*** DATA RECORDS
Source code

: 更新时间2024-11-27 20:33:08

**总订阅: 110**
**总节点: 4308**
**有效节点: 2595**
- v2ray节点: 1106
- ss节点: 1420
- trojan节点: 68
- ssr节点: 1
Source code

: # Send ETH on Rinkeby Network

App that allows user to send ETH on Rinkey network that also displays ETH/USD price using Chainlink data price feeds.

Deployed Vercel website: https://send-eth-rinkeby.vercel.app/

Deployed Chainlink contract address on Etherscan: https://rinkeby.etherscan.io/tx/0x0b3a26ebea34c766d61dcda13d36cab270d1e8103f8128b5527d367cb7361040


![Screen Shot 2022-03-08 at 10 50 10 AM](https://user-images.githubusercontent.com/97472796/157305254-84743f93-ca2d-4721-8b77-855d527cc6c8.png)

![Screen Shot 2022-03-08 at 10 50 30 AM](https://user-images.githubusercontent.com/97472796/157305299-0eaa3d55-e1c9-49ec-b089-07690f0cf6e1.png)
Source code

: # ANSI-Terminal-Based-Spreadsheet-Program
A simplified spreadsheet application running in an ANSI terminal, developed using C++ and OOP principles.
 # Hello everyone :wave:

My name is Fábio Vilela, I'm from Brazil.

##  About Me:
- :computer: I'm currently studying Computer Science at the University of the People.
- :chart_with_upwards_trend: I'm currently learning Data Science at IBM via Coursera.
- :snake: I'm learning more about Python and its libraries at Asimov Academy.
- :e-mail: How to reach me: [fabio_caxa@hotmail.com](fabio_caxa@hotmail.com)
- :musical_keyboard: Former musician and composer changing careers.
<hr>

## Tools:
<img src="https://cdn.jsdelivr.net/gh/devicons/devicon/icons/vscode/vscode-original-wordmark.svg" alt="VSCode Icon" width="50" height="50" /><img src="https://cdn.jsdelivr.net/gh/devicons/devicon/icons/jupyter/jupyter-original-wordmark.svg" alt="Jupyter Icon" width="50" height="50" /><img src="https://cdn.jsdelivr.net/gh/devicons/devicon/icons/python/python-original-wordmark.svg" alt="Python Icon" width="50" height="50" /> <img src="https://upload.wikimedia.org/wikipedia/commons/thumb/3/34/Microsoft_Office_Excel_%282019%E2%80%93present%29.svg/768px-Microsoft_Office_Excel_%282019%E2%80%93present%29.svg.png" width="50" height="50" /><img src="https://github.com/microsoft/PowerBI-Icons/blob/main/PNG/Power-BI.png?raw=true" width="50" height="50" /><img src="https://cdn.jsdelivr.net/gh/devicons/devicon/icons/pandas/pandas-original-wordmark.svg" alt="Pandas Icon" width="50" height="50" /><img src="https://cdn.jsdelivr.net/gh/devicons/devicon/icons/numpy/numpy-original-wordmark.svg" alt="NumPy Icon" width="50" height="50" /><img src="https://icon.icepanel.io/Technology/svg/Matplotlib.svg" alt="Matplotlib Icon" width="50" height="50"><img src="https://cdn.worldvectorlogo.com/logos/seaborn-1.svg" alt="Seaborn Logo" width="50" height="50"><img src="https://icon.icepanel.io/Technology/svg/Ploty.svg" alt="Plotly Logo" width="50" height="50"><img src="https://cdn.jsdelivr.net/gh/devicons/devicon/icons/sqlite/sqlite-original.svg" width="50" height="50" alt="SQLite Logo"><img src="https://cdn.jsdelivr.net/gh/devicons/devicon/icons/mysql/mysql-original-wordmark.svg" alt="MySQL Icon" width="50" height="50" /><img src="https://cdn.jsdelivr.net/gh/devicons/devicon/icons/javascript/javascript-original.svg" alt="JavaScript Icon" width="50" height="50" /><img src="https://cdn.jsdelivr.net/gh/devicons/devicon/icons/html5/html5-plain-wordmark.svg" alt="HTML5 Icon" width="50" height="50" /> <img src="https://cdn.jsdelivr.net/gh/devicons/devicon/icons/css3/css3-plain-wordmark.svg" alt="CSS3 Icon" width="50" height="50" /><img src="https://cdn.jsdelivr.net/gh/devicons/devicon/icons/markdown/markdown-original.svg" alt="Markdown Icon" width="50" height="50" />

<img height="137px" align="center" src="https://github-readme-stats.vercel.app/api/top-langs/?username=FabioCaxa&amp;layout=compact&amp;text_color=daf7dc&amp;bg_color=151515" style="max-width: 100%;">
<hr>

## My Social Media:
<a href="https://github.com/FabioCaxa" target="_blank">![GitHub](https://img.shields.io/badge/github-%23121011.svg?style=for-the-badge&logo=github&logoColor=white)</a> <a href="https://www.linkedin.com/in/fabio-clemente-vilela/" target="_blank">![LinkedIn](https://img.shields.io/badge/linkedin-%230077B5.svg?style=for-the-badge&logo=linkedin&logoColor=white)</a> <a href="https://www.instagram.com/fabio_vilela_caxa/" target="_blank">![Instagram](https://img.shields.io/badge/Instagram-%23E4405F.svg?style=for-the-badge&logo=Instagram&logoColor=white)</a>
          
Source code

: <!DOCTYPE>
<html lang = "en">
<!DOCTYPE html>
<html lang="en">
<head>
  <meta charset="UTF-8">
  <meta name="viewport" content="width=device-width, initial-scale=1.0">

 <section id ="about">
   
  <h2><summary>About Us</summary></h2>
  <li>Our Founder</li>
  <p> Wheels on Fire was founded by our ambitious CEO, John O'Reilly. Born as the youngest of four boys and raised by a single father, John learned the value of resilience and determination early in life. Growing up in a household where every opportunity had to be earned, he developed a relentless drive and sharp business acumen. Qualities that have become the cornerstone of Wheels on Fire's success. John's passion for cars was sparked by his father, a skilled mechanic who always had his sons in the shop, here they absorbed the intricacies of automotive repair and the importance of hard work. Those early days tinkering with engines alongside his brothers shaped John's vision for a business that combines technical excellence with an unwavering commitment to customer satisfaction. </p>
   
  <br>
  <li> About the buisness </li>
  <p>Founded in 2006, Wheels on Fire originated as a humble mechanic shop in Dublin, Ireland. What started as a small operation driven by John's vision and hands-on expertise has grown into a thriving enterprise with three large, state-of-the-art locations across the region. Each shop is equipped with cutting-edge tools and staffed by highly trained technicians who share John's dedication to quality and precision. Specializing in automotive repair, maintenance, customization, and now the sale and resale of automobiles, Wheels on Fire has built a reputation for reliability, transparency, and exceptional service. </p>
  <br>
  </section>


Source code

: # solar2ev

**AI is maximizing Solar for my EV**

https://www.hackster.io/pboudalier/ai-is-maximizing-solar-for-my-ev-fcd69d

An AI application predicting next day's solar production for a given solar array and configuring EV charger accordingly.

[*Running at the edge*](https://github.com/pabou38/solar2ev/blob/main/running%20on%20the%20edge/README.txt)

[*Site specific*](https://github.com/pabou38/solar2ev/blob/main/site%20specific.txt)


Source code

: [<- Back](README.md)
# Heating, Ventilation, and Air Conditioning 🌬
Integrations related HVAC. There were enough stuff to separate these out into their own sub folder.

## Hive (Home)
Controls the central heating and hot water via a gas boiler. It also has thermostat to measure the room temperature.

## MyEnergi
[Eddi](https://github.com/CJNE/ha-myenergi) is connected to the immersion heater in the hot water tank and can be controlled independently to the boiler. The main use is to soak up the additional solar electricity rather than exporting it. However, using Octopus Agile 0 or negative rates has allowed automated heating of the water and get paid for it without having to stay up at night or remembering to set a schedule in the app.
******
▸ **WORK ITEM**
Go through the data and retype all of it exactly.

▸ **RESULT FOR THIS EXERCISE**
Source code

: 更新时间2024-11-27 20:33:08

**总订阅: 110**
**总节点: 4308**
**有效节点: 2595**
- v2ray节点: 1106
- ss节点: 1420
- trojan节点: 68
- ssr节点: 1
Source code

: # Send ETH on Rinkeby Network

App that allows user to send ETH on Rinkey network that also displays ETH/USD price using Chainlink data price feeds.

Deployed Vercel website: https://send-eth-rinkeby.vercel.app/

Deployed Chainlink contract address on Etherscan: https://rinkeby.etherscan.io/tx/0x0b3a26ebea34c766d61dcda13d36cab270d1e8103f8128b5527d367cb7361040


![Screen Shot 2022-03-08 at 10 50 10 AM](https://user-images.githubusercontent.com/97472796/157305254-84743f93-ca2d-4721-8b77-855d527cc6c8.png)

![Screen Shot 2022-03-08 at 10 50 30 AM](https://user-images.githubusercontent.com/97472796/157305299-0eaa3d55-e1c9-49ec-b089-07690f0cf6e1.png)
Source code

: # ANSI-Terminal-Based-Spreadsheet-Program
A simplified spreadsheet application running in an ANSI terminal, developed using C++ and OOP principles.
 # Hello everyone :wave:

My name is Fábio Vilela, I'm from Brazil.

##  About Me:
- :computer: I'm currently studying Computer Science at the University of the People.
- :chart_with_upwards_trend: I'm currently learning Data Science at IBM via Coursera.
- :snake: I'm learning more about Python and its libraries at Asimov Academy.
- :e-mail: How to reach me: [fabio_caxa@hotmail.com](fabio_caxa@hotmail.com)
- :musical_keyboard: Former musician and composer changing careers.
<hr>

## Tools:
<img src="https://cdn.jsdelivr.net/gh/devicons/devicon/icons/vscode/vscode-original-wordmark.svg" alt="VSCode Icon" width="50" height="50" /><img src="https://cdn.jsdelivr.net/gh/devicons/devicon/icons/jupyter/jupyter-original-wordmark.svg" alt="Jupyter Icon" width="50" height="50" /><img src="https://cdn.jsdelivr.net/gh/devicons/devicon/icons/python/python-original-wordmark.svg" alt="Python Icon" width="50" height="50" /> <img src="https://upload.wikimedia.org/wikipedia/commons/thumb/3/34/Microsoft_Office_Excel_%282019%E2%80%93present%29.svg/768px-Microsoft_Office_Excel_%282019%E2%80%93present%29.svg.png" width="50" height="50" /><img src="https://github.com/microsoft/PowerBI-Icons/blob/main/PNG/Power-BI.png?raw=true" width="50" height="50" /><img src="https://cdn.jsdelivr.net/gh/devicons/devicon/icons/pandas/pandas-original-wordmark.svg" alt="Pandas Icon" width="50" height="50" /><img src="https://cdn.jsdelivr.net/gh/devicons/devicon/icons/numpy/numpy-original-wordmark.svg" alt="NumPy Icon" width="50" height="50" /><img src="https://icon.icepanel.io/Technology/svg/Matplotlib.svg" alt="Matplotlib Icon" width="50" height="50"><img src="https://cdn.worldvectorlogo.com/logos/seaborn-1.svg" alt="Seaborn Logo" width="50" height="50"><img src="https://icon.icepanel.io/Technology/svg/Ploty.svg" alt="Plotly Logo" width="50" height="50"><img src="https://cdn.jsdelivr.net/gh/devicons/devicon/icons/sqlite/sqlite-original.svg" width="50" height="50" alt="SQLite Logo"><img src="https://cdn.jsdelivr.net/gh/devicons/devicon/icons/mysql/mysql-original-wordmark.svg" alt="MySQL Icon" width="50" height="50" /><img src="https://cdn.jsdelivr.net/gh/devicons/devicon/icons/javascript/javascript-original.svg" alt="JavaScript Icon" width="50" height="50" /><img src="https://cdn.jsdelivr.net/gh/devicons/devicon/icons/html5/html5-plain-wordmark.svg" alt="HTML5 Icon" width="50" height="50" /> <img src="https://cdn.jsdelivr.net/gh/devicons/devicon/icons/css3/css3-plain-wordmark.svg" alt="CSS3 Icon" width="50" height="50" /><img src="https://cdn.jsdelivr.net/gh/devicons/devicon/icons/markdown/markdown-original.svg" alt="Markdown Icon" width="50" height="50" />

<img height="137px" align="center" src="https://github-readme-stats.vercel.app/api/top-langs/?username=FabioCaxa&amp;layout=compact&amp;text_color=daf7dc&amp;bg_color=151515" style="max-width: 100%;">
<hr>

## My Social Media:
<a href="https://github.com/FabioCaxa" target="_blank">![GitHub](https://img.shields.io/badge/github-%23121011.svg?style=for-the-badge&logo=github&logoColor=white)</a> <a href="https://www.linkedin.com/in/fabio-clemente-vilela/" target="_blank">![LinkedIn](https://img.shields.io/badge/linkedin-%230077B5.svg?style=for-the-badge&logo=linkedin&logoColor=white)</a> <a href="https://www.instagram.com/fabio_vilela_caxa/" target="_blank">![Instagram](https://img.shields.io/badge/Instagram-%23E4405F.svg?style=for-the-badge&logo=Instagram&logoColor=white)</a>
          
Source code

: <!DOCTYPE>
<html lang = "en">
<!DOCTYPE html>
<html lang="en">
<head>
  <meta charset="UTF-8">
  <meta name="viewport" content="width=device-width, initial-scale=1.0">

 <section id ="about">
   
  <h2><summary>About Us</summary></h2>
  <li>Our Founder</li>
  <p> Wheels on Fire was founded by our ambitious CEO, John O'Reilly. Born as the youngest of four boys and raised by a single father, John learned the value of resilience and determination early in life. Growing up in a household where every opportunity had to be earned, he developed a relentless drive and sharp business acumen. Qualities that have become the cornerstone of Wheels on Fire's success. John's passion for cars was sparked by his father, a skilled mechanic who always had his sons in the shop, here they absorbed the intricacies of automotive repair and the importance of hard work. Those early days tinkering with engines alongside his brothers shaped John's vision for a business that combines technical excellence with an unwavering commitment to customer satisfaction. </p>
   
  <br>
  <li> About the buisness </li>
  <p>Founded in 2006, Wheels on Fire originated as a humble mechanic shop in Dublin, Ireland. What started as a small operation driven by John's vision and hands-on expertise has grown into a thriving enterprise with three large, state-of-the-art locations across the region. Each shop is equipped with cutting-edge tools and staffed by highly trained technicians who share John's dedication to quality and precision. Specializing in automotive repair, maintenance, customization, and now the sale and resale of automobiles, Wheels on Fire has built a reputation for reliability, transparency, and exceptional service. </p>
  <br>
  </section>


Source code

: # solar2ev

**AI is maximizing Solar for my EV**

https://www.hackster.io/pboudalier/ai-is-maximizing-solar-for-my-ev-fcd69d

An AI application predicting next day's solar production for a given solar array and configuring EV charger accordingly.

[*Running at the edge*](https://github.com/pabou38/solar2ev/blob/main/running%20on%20the%20edge/README.txt)

[*Site specific*](https://github.com/pabou38/solar2ev/blob/main/site%20specific.txt)


Source code

: [<- Back](README.md)
# Heating, Ventilation, and Air Conditioning 🌬
Integrations related HVAC. There were enough stuff to separate these out into their own sub folder.

## Hive (Home)
Controls the central heating and hot water via a gas boiler. It also has thermostat to measure the room temperature.

## MyEnergi
[Eddi](https://github.com/CJNE/ha-myenergi) is connected to the immersion heater in the hot water tank and can be controlled independently to the boiler. The main use is to soak up the additional solar electricity rather than exporting it. However, using Octopus Agile 0 or negative rates has allowed automated heating of the water and get paid for it without having to stay up at night or remembering to set a schedule in the app.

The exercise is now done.